### DATASET

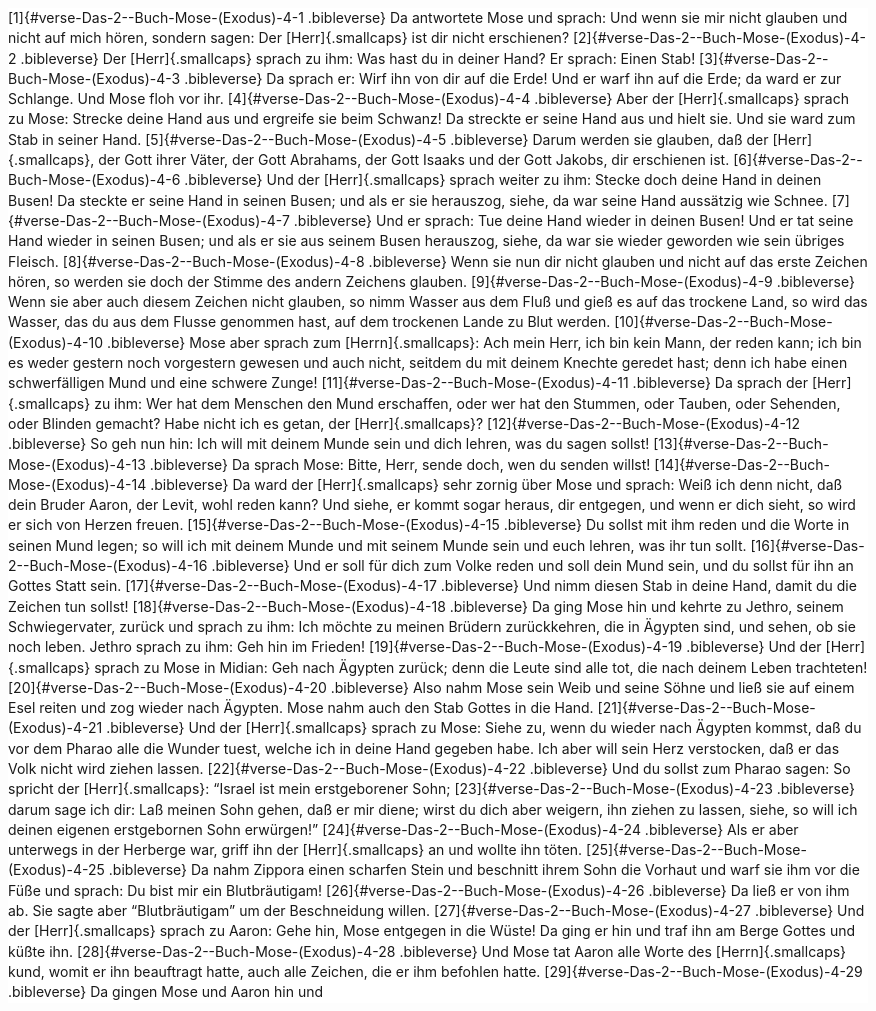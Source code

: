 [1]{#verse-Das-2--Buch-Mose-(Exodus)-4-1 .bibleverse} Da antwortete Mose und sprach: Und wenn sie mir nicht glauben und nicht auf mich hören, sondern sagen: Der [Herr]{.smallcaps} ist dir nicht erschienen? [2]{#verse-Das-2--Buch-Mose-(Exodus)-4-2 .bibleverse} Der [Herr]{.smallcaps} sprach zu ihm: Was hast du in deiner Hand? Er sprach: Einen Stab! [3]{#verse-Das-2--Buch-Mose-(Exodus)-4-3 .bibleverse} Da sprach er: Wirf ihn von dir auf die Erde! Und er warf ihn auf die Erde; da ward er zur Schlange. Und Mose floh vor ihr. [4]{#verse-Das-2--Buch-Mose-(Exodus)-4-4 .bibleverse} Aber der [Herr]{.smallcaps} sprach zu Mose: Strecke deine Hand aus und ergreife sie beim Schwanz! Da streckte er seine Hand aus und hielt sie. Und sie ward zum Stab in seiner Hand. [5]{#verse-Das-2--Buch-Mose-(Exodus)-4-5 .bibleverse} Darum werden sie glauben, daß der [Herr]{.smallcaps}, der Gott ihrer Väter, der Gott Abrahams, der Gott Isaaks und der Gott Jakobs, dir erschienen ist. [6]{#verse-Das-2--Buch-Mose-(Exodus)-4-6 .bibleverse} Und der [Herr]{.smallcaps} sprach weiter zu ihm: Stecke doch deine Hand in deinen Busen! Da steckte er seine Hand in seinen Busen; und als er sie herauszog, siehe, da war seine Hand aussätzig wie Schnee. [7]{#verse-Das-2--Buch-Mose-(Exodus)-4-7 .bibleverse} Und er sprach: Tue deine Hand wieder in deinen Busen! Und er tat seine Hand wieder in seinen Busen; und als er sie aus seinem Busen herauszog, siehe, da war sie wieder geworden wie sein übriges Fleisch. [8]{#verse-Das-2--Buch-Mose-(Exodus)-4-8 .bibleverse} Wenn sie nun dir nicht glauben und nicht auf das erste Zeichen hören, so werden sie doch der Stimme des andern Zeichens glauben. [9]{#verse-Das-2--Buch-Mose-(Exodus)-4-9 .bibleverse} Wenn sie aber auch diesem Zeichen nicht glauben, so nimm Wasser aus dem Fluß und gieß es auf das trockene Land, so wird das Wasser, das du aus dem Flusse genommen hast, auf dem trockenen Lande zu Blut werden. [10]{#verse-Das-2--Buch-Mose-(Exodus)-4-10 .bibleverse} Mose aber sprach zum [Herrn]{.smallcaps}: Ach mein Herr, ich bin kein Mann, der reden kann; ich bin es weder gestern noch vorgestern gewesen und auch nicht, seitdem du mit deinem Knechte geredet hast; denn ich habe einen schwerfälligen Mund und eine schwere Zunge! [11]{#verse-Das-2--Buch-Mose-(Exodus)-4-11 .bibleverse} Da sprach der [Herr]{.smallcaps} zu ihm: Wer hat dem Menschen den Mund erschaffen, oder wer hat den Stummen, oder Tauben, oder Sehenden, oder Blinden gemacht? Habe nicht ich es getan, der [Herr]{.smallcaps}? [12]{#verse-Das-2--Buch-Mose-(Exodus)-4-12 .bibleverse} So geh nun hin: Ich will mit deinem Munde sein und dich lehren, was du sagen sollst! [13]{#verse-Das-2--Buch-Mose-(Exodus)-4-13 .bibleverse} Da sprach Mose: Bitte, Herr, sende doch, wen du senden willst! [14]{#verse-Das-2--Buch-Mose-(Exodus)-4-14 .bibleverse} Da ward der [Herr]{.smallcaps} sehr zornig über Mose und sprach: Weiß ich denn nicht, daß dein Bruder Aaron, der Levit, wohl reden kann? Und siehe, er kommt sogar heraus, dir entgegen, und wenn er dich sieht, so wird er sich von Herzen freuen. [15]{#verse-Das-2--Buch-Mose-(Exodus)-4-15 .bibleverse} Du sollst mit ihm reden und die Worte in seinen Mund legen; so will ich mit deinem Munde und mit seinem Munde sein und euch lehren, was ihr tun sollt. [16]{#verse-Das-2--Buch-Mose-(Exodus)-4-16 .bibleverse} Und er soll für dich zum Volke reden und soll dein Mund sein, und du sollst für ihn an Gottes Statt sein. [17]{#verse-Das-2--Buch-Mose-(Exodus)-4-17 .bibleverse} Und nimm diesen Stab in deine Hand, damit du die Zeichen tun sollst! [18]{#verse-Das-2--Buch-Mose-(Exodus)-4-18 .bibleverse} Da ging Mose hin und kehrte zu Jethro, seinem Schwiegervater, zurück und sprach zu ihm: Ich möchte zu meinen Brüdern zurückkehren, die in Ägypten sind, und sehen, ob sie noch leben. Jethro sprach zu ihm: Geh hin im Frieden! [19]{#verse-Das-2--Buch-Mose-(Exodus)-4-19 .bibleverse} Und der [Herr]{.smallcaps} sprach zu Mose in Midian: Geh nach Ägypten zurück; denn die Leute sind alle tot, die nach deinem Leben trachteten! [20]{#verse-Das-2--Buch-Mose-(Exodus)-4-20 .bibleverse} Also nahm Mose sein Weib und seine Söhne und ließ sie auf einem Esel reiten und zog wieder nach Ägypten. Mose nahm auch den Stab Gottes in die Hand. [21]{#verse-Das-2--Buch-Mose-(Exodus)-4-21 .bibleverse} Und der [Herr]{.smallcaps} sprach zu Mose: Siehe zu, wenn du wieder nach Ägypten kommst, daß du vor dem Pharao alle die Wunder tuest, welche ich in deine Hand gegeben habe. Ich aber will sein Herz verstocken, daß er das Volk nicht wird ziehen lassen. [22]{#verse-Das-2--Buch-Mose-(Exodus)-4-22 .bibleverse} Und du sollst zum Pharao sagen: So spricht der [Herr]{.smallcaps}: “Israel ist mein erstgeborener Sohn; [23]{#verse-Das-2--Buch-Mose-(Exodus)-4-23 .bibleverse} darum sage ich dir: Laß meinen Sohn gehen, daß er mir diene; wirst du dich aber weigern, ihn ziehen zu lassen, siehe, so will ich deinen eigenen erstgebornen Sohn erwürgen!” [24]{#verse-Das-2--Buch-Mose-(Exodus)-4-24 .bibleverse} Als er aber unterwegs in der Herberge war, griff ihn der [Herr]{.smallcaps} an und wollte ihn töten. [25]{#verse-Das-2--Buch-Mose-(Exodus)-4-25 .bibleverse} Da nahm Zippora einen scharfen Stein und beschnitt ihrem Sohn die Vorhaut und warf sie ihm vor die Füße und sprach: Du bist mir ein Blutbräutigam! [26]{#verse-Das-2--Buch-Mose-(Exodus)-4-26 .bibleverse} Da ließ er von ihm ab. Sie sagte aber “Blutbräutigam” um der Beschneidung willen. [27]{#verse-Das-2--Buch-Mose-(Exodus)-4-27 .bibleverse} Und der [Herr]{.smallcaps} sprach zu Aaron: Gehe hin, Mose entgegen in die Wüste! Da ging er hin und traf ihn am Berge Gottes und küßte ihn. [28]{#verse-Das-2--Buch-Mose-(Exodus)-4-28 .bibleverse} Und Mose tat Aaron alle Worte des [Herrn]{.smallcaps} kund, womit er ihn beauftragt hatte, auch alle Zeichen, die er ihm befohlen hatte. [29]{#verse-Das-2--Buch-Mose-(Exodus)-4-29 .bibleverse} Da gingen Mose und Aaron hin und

==

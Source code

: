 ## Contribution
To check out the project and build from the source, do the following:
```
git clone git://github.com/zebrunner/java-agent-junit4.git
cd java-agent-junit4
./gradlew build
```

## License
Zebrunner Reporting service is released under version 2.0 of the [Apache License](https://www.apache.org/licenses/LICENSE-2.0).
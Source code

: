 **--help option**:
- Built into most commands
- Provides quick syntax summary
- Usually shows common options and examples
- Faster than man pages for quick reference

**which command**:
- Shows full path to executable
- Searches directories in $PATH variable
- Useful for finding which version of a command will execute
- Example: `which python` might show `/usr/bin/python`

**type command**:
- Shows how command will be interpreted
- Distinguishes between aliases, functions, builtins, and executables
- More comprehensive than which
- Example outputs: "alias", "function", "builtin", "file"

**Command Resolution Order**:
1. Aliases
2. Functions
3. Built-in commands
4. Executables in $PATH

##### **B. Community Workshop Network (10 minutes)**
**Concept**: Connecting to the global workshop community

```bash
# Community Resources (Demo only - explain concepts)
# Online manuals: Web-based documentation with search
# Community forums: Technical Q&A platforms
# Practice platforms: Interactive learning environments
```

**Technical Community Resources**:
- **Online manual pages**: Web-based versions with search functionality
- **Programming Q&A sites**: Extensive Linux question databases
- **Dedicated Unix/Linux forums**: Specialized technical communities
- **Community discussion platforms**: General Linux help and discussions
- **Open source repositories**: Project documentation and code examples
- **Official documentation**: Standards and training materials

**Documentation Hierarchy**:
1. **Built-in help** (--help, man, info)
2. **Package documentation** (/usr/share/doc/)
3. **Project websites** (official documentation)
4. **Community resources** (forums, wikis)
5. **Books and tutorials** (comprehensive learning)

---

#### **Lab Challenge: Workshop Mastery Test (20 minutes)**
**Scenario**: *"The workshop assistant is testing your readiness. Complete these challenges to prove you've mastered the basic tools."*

### WHAT YOU NEED TO DO
Produce only the lines from the line containing "- **Dedicated Unix/Linux" through the line containing "workshop assistant is", inclusive of both, exactly as they stand in the entries above.

### TASK RESULT
- **Dedicated Unix/Linux forums**: Specialized technical communities
- **Community discussion platforms**: General Linux help and discussions
- **Open source repositories**: Project documentation and code examples
- **Official documentation**: Standards and training materials

**Documentation Hierarchy**:
1. **Built-in help** (--help, man, info)
2. **Package documentation** (/usr/share/doc/)
3. **Project websites** (official documentation)
4. **Community resources** (forums, wikis)
5. **Books and tutorials** (comprehensive learning)

---

#### **Lab Challenge: Workshop Mastery Test (20 minutes)**
**Scenario**: *"The workshop assistant is testing your readiness. Complete these challenges to prove you've mastered the basic tools."*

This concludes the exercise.